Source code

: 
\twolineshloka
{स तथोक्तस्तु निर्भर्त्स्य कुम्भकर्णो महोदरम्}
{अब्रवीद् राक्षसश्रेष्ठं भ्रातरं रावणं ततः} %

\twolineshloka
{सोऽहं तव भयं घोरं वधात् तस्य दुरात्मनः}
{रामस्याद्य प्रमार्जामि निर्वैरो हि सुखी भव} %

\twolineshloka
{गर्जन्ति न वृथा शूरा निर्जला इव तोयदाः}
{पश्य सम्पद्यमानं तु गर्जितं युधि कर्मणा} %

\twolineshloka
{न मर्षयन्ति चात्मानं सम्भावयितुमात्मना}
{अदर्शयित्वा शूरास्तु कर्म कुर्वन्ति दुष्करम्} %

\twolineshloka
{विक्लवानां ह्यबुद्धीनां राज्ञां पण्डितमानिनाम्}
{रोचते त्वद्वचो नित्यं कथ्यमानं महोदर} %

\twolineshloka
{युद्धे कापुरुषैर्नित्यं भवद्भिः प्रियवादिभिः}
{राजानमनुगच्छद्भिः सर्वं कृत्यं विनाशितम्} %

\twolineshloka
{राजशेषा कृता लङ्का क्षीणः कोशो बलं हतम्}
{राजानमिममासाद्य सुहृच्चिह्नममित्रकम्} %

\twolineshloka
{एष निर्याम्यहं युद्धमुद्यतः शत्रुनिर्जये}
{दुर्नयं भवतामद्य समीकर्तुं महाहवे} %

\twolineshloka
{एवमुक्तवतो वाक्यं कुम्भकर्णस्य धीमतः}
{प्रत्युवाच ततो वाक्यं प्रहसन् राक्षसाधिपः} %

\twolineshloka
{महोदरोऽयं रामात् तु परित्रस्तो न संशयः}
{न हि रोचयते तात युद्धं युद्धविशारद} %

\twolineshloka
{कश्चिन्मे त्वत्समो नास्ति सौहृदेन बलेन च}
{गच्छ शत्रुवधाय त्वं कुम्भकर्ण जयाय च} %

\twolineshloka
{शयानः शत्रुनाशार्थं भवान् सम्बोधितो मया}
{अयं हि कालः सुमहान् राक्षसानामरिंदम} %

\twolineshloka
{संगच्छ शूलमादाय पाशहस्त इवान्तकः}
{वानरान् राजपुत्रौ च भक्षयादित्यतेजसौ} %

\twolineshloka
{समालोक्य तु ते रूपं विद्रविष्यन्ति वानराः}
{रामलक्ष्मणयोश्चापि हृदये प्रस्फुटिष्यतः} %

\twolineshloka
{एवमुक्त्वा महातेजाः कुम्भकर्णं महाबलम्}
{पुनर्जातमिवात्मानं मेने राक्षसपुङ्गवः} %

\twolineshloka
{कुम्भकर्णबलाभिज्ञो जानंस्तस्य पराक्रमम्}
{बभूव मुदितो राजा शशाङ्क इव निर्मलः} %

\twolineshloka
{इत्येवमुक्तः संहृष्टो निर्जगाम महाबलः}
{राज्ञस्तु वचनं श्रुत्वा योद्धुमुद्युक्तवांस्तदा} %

────────────────────

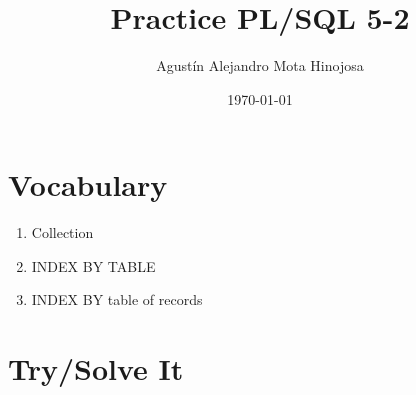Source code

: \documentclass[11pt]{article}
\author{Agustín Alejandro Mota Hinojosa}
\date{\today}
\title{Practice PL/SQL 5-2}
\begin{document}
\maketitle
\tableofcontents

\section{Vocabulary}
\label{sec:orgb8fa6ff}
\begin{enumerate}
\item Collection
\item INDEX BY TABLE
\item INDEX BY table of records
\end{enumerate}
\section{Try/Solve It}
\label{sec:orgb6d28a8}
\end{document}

────────────────────

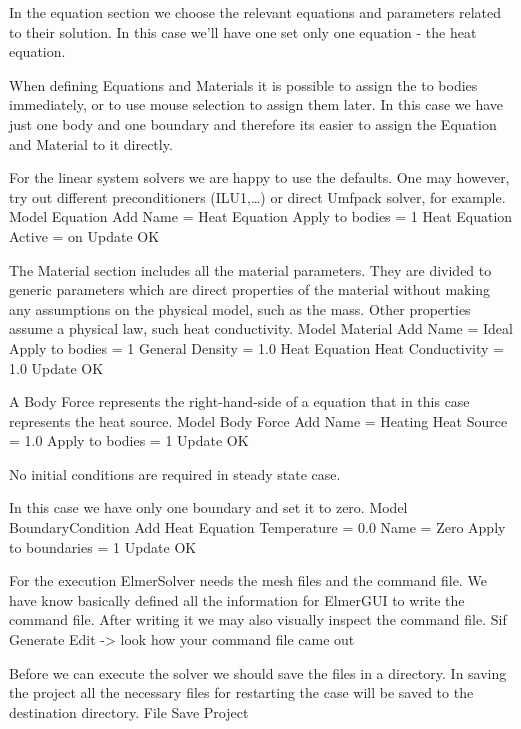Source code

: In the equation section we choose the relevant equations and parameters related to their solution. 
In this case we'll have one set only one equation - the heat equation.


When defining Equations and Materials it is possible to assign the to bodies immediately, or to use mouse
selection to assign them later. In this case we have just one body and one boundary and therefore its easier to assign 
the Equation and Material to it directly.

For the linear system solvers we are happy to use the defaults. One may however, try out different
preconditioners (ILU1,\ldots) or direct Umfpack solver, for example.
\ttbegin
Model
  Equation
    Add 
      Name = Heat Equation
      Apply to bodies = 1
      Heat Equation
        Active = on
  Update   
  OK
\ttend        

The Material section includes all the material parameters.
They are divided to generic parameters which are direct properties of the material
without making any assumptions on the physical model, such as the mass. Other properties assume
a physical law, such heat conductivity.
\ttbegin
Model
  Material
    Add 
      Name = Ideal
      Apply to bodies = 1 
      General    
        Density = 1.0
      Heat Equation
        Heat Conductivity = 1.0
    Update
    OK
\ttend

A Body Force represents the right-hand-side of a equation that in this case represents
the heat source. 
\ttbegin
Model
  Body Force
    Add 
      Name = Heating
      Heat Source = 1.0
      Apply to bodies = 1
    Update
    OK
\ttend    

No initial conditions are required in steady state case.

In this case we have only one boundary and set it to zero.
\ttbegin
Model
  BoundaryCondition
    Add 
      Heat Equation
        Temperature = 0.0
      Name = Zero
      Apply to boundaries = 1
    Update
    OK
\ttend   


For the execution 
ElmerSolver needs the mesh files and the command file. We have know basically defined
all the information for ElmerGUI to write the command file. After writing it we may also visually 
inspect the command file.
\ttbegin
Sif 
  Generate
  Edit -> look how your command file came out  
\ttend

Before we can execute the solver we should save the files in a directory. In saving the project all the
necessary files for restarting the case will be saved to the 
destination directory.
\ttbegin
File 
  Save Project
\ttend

────────────────────

REQUIRED WORK:
Would you show each line of the material above that contains the string "such"?

COMPLETED TASK:
without making any assumptions on the physical model, such as the mass. Other properties assume
a physical law, such heat conductivity.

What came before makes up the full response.